Secondly, we can expect Kazakhstan to accelerate its economic disengagement from Russia, albeit gradually. The economic realities of sharing the longest border in the world with Russia mean that Kazakhstan, even as it complies with sanctions and redoubles efforts against smuggling, will always trade with Russia while attempting to reduce its dependency. These attempts will mostly rest on ensuring the Trans-Caspian Energy Corridor, also known as the Middle Corridor, over the Caspian Sea to the West via Azerbaijan and Georgia is expanded so Kazakhstan is no longer vulnerable to Russia strangling Kazakhstan's imports or exports. In that framework the recently announced construction of an oil pipeline to the Caspian is the right step forward. The pipeline would allow Kazakhstani oil exports via Azerbaijan, Georgia, and Turkey to the Mediterranean, or through the Georgian ports via the Black Sea.

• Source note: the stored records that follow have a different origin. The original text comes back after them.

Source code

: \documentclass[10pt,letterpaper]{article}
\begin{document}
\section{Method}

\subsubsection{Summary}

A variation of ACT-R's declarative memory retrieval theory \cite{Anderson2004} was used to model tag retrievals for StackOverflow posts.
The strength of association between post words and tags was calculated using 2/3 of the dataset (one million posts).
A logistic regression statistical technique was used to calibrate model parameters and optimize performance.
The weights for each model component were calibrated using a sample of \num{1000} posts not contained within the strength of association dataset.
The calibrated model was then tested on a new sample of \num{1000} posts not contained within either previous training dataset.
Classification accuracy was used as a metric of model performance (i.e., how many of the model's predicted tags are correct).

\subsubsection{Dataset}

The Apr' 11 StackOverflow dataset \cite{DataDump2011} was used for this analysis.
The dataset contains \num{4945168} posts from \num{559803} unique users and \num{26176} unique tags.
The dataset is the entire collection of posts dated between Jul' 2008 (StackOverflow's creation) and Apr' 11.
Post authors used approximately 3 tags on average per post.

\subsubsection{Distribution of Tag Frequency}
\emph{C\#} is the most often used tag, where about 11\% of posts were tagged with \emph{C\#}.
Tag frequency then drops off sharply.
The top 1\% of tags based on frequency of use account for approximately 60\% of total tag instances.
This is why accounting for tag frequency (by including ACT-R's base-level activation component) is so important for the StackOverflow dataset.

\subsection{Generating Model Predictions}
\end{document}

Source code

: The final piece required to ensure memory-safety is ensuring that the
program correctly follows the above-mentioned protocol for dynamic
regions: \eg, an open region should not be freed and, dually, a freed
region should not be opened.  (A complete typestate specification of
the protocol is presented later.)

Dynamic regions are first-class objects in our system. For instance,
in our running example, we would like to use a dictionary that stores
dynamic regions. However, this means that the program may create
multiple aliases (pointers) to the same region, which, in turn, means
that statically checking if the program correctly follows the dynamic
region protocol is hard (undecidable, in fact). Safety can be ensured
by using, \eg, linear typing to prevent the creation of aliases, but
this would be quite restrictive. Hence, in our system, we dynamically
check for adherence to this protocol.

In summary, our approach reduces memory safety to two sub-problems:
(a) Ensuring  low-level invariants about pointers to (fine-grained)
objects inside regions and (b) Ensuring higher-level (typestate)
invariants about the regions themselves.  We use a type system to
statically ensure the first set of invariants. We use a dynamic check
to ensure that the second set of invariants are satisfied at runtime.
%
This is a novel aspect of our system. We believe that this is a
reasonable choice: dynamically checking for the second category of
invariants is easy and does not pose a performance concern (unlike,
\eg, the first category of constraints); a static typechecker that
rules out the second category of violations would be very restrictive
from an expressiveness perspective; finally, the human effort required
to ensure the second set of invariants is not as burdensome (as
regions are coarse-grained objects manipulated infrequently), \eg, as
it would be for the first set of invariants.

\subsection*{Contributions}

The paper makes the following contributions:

Lastly, we can expect Kazakhstan to attempt to further diversify its economy. Many of the center-right opposition parties draw from the ideals of the local entrepreneurial class, most of whom were shut out of SOEs, and are sensitive to issues of currency strength, export dependency, and the weakness of local aggregate demand.
The road towards democracy and the meaning of these elections, much like democracy itself, is messy. Diversification will not come overnight and not result in a significant change in energy exports, although we could see higher capital goods and high-tech imports aimed at realizing some of the centrist voting bloc's computerization, gasification, agrarian reform, and liberalization agendas.
The opposition is disjointed: for example, the capital Astana had over 40 separate candidates for single-member seats running for election. The near-universal enthusiasm for the opening of civil society is necessary, but not sufficient, for Kazakhstan to build a working democracy, but other Asian countries have achieved that: Indonesia, Korea, Malaysia, Taiwan, Singapore are examples of the difficult path to political and economic freedom. Anybody interested in the interplay of energy and democracy should root for Kazakhstan's nation-building enterprise to succeed.